An excellent book review/interview. Here's a taste to get you started.

Envisioning an America Free From Police Violence and Control

Images from the mass protests in St. Louis last month against the acquittal of a white former police officer in the fatal shooting of Anthony Lamar Smith felt like déjà vu: raised fists, Black Lives Matter signs, swarms of police armed in full riot gear. But this time, as police made arrests on the third night of protests, they began to chant “Whose streets, our streets” — a refrain that, stolen from the voices of protesters, mutated into an unsettling declaration of power, entitlement, and impunity. So far this year, 773 people have been fatally shot by police, according to the Washington Post, while independent databases that include other causes of death by police report tolls above 900. ...

A new book published last week goes beyond the rhetoric of reform to interrogate why we need police at all. In “The End of Policing,” Alex S. Vitale argues that police reforms implemented in the wake of Brown’s death — from diversity initiatives to community policing to body cameras — fail to acknowledge that policing as an institution reinforces race and class inequalities by design. “The suppression of workers and the tight surveillance and micromanagement of black and brown lives have always been at the center of policing,” writes Vitale, a professor of sociology at Brooklyn College.

Vitale calls for an ideological reframing of policing as an inherently punitive practice that criminalizes the most vulnerable and marginalized people in the U.S. in order to maintain the status quo for white elites. Instead, he writes, people should be given the programs and resources they need to solve problems within communities in ways that do not involve police, courts, or prisons — a path to materializing justice. ...
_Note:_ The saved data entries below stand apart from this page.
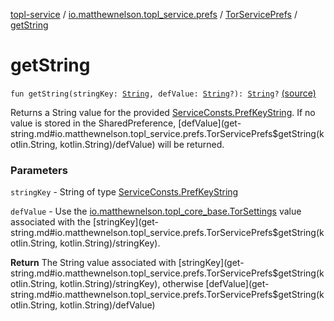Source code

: [topl-service](../../index.md) / [io.matthewnelson.topl_service.prefs](../index.md) / [TorServicePrefs](index.md) / [getString](./get-string.md)

# getString

`fun getString(stringKey: `[`String`](https://kotlinlang.org/api/latest/jvm/stdlib/kotlin/-string/index.html)`, defValue: `[`String`](https://kotlinlang.org/api/latest/jvm/stdlib/kotlin/-string/index.html)`?): `[`String`](https://kotlinlang.org/api/latest/jvm/stdlib/kotlin/-string/index.html)`?` [(source)](https://github.com/05nelsonm/TorOnionProxyLibrary-Android/blob/master/topl-service/src/main/java/io/matthewnelson/topl_service/prefs/TorServicePrefs.kt#L187)

Returns a String value for the provided [ServiceConsts.PrefKeyString](../../io.matthewnelson.topl_service.util/-service-consts/-pref-key-string/index.md). If no
value is stored in the SharedPreference, [defValue](get-string.md#io.matthewnelson.topl_service.prefs.TorServicePrefs$getString(kotlin.String, kotlin.String)/defValue) will be returned.

### Parameters

`stringKey` - String of type [ServiceConsts.PrefKeyString](../../io.matthewnelson.topl_service.util/-service-consts/-pref-key-string/index.md)

`defValue` - Use the [io.matthewnelson.topl_core_base.TorSettings](../../../topl-core-base/io.matthewnelson.topl_core_base/-tor-settings/index.md) value
associated with the [stringKey](get-string.md#io.matthewnelson.topl_service.prefs.TorServicePrefs$getString(kotlin.String, kotlin.String)/stringKey).

**Return**
The String value associated with [stringKey](get-string.md#io.matthewnelson.topl_service.prefs.TorServicePrefs$getString(kotlin.String, kotlin.String)/stringKey), otherwise [defValue](get-string.md#io.matthewnelson.topl_service.prefs.TorServicePrefs$getString(kotlin.String, kotlin.String)/defValue)

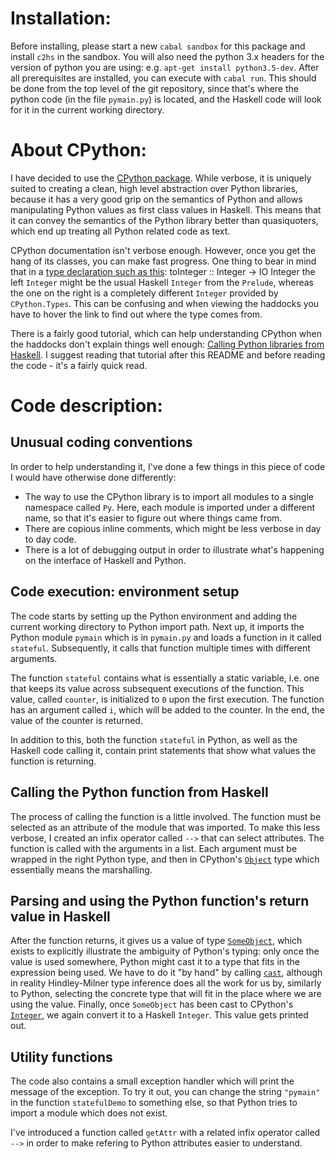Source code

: # Installation:

Before installing, please start a new `cabal sandbox` for this package and
install `c2hs` in the sandbox. You will also need the python 3.x headers for
the version of python you are using: e.g. `apt-get install python3.5-dev`.
After all prerequisites are installed, you can execute with `cabal run`. This
should be done from the top level of the git repository, since that's where the
python code (in the file `pymain.py`) is located, and the Haskell code will
look for it in the current working directory.


# About CPython:

I have decided to use the [CPython package][haddock-cpython]. While verbose, it
is uniquely suited to creating a clean, high level abstraction over Python
libraries, because it has a very good grip on the semantics of Python and
allows manipulating Python values as first class values in Haskell. This means
that it can convey the semantics of the Python library better than
quasiquoters, which end up treating all Python related code as text.

CPython documentation isn't verbose enough. However, once you get the hang of
its classes, you can make fast progress. One thing to bear in mind that in a
[type declaration such as this][haddock-sneaky-type-decl]:
    toInteger :: Integer -> IO Integer
the left `Integer` might be the usual Haskell `Integer` from the `Prelude`,
whereas the one on the right is a completely different `Integer` provided by
`CPython.Types`. This can be confusing and when viewing the haddocks you have
to hover the link to find out where the type comes from.

There is a fairly good tutorial, which can help understanding CPython when the
haddocks don't explain things well enough: [Calling Python libraries from
Haskell][tutorial]. I suggest reading that tutorial after this README and
before reading the code - it's a fairly quick read.


# Code description:

## Unusual coding conventions

In order to help understanding it, I've done a few things in this piece of code
I would have otherwise done differently:

- The way to use the CPython library is to import all modules to a single
  namespace called `Py`. Here, each module is imported under a different name,
so that it's easier to figure out where things came from.
- There are copious inline comments, which might be less verbose in day to day
  code.
- There is a lot of debugging output in order to illustrate what's happening on
  the interface of Haskell and Python.

## Code execution: environment setup

The code starts by setting up the Python environment and adding the current
working directory to Python import path. Next up, it imports the Python module
`pymain` which is in `pymain.py` and loads a function in it called `stateful`.
Subsequently, it calls that function multiple times with different arguments.

The function `stateful` contains what is essentially a static variable, i.e.
one that keeps its value across subsequent executions of the function. This
value, called `counter`, is initialized to `0` upon the first execution. The
function has an argument called `i`, which will be added to the counter. In the
end, the value of the counter is returned.

In addition to this, both the function `stateful` in Python, as well as the
Haskell code calling it, contain print statements that show what values the
function is returning.

## Calling the Python function from Haskell

The process of calling the function is a little involved. The function must be
selected as an attribute of the module that was imported. To make this less
verbose, I created an infix operator called `-->` that can select attributes.
The function is called with the arguments in a list. Each argument must be
wrapped in the right Python type, and then in CPython's
[`Object`][haddock-Object] type which essentially means the marshalling.

## Parsing and using the Python function's return value in Haskell

After the function returns, it gives us a value of type
[`SomeObject`][haddock-SomeObject], which exists to explicitly illustrate the
ambiguity of Python's typing: only once the value is used somewhere, Python
might cast it to a type that fits in the expression being used. We have to do
it "by hand" by calling [`cast`][haddock-cast], although in reality
Hindley-Milner type inference does all the work for us by, similarly to Python,
selecting the concrete type that will fit in the place where we are using the
value. Finally, once `SomeObject` has been cast to CPython's
[`Integer`][haddock-cpython-integer], we again convert it to a Haskell
`Integer`. This value gets printed out.

## Utility functions

The code also contains a small exception handler which will print the message
of the exception. To try it out, you can change the string `"pymain"` in the
function `statefulDemo` to something else, so that Python tries to import a
module which does not exist.

I've introduced a function called `getAttr` with a related infix operator
called `-->` in order to make refering to Python attributes easier to
understand.

[tutorial]: https://john-millikin.com/articles/ride-the-snake/
[haddock-cpython]: https://hackage.haskell.org/package/cpython
[haddock-sneaky-type-decl]: https://hackage.haskell.org/package/cpython-3.4.0/docs/CPython-Types.html#v:toInteger
[haddock-Object]: https://hackage.haskell.org/package/cpython-3.4.0/docs/CPython-Protocols-Object.html#t:Object
[haddock-SomeObject]: https://hackage.haskell.org/package/cpython-3.4.0/docs/CPython-Protocols-Object.html#t:SomeObject
[haddock-cast]: https://hackage.haskell.org/package/cpython-3.4.0/docs/CPython-Protocols-Object.html#v:cast
[haddock-cpython-integer]: https://hackage.haskell.org/package/cpython-3.4.0/docs/CPython-Types.html#t:Integer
In a time when the president of the United States openly supports and facilitates aggressive policing, and police officers continue to kill black Americans with impunity, “The End of Policing” is an essential primer to unpack the innate brutality of policing and begin to envision an America free from police violence and control.

COINTELPRO 2? FBI Targets “Black Identity Extremists” Despite Surge in White Supremacist Violence

A taste of another excellent article:

The Empire Comes Home Counterinsurgency, Policing, and the Militarization of America’s Cities

2006: my first raid in South Baghdad. 2014: watching on YouTube as a New York police officer asphyxiated — murdered — Eric Garner for allegedly selling loose cigarettes on a Staten Island street corner not five miles from my old apartment. Both events shocked the conscience. ... As in Baghdad, so in Baltimore. It’s connected, you see. Scholars, pundits, politicians, most of us in fact like our worlds to remain discretely and comfortably separated. That’s why so few articles, reports, or op-ed columns even think to link police violence at home to our imperial pursuits abroad or the militarization of the policing of urban America to our wars across the Greater Middle East and Africa. I mean, how many profiles of the Black Lives Matter movement even mention America’s 16-year war on terror across huge swaths of the planet? Conversely, can you remember a foreign policy piece that cited Ferguson? I doubt it.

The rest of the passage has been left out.